There are many ways to control a motor’s speed. For some applications it’s sufficient to turn the motor on or off via a switch or transistor. For more critical applications, the motors speed and direction should stay close to the target values- even when load is applied.
Kyle, a budding robot enthusiast (he’s 11 years old), is currently investigating different methods of locomotion. For his robot projects, he and his dad have used continuous rotation servos, as well as car motors driven by speed controllers. For his latest project, he chose to measure the motors speed using a quadrature encoder and to drive the motor via an H-bridge. A quadrature encoder outputs 2 signals whose frequency and phase correspond to the motor’s speed and direction- this technology is used in most non-optical mice. An H-bridge drives a motor at any speed and direction by varying the length and polarity of the power supplied to the motor. Driving an H-bridge requires at least 3 pins- forward, backward, and enable. Since all of these signals are time critical, and the control logic difficult to calculate empirically, Kyle faced quite a challenge.
To measure the motor’s speed and adjust it’s power, 2 inputs and 3 outputs needed to be monitored. Furthermore, the feedback loop for the controller- in this case a full PID controller, required debugging and tuning.

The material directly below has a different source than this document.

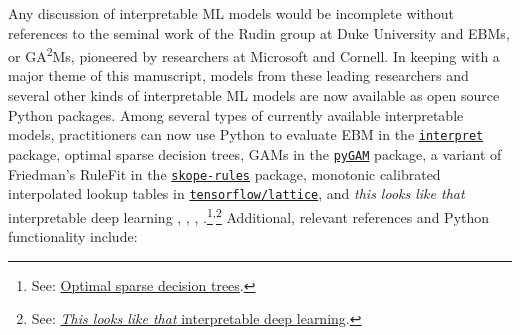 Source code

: \documentclass[information,article,submit,moreauthors,pdftex]{definitions/mdpi}
\begin{document}
Any discussion of interpretable ML models would be incomplete without references to the seminal work of the Rudin group at Duke University and EBMs, or GA\textsuperscript{2}Ms, pioneered by researchers at Microsoft and Cornell. In keeping with a major theme of this manuscript, models from these leading researchers and several other kinds of interpretable ML models are now available as open source Python packages. Among several types of currently available interpretable models, practitioners can now use Python to evaluate EBM in the \href{https://github.com/interpretml/interpret}{\texttt{interpret}} package, optimal sparse decision trees, GAMs in the \href{https://github.com/dswah/pyGAM}{\texttt{pyGAM}} package, a variant of Friedman's RuleFit  in the \href{https://github.com/scikit-learn-contrib/skope-rules}{\texttt{skope-rules}} package, monotonic calibrated interpolated lookup tables in \href{https://github.com/tensorflow/lattice}{\texttt{tensorflow/lattice}}, and \textit{this looks like that} interpretable deep learning \cite{osdt}, \cite{rulefit}, \cite{lattice}, \cite{this_looks_like_that}.\footnote{See: \href{https://github.com/xiyanghu/OSDT}{Optimal sparse decision trees}.}\textsuperscript{,}\footnote{See: \href{https://github.com/cfchen-duke/ProtoPNet}{\textit{This looks like that} interpretable deep learning}.} Additional, relevant references and Python functionality include:
\end{document}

Without the ability to see the IO signals or adjust the PID’s parameters, this project would have taken much more time than it did.
Once the hardware was ready, Kyle was ready to tune and debug the controller. At first, he used Viewport to inspect the Quadrature Encoder signals. Once he understood how the phase determined the motor’s direction, he came up with an Assembly program to measure rpm on multiple motors and to drive the H-bridge for a given value. What was left was tuning the PID loop. A PID loop takes 3 parameters- the gain multipliers for the Proportional error, the Differential error, and the Integral error. Kyle used Viewport’s scrollbar to manipulate these parameters while monitoring the motor’s performance. He started by increasing the P constant, then adding I and D to yield a controller which accurately and quickly kept the motor at the desired speed.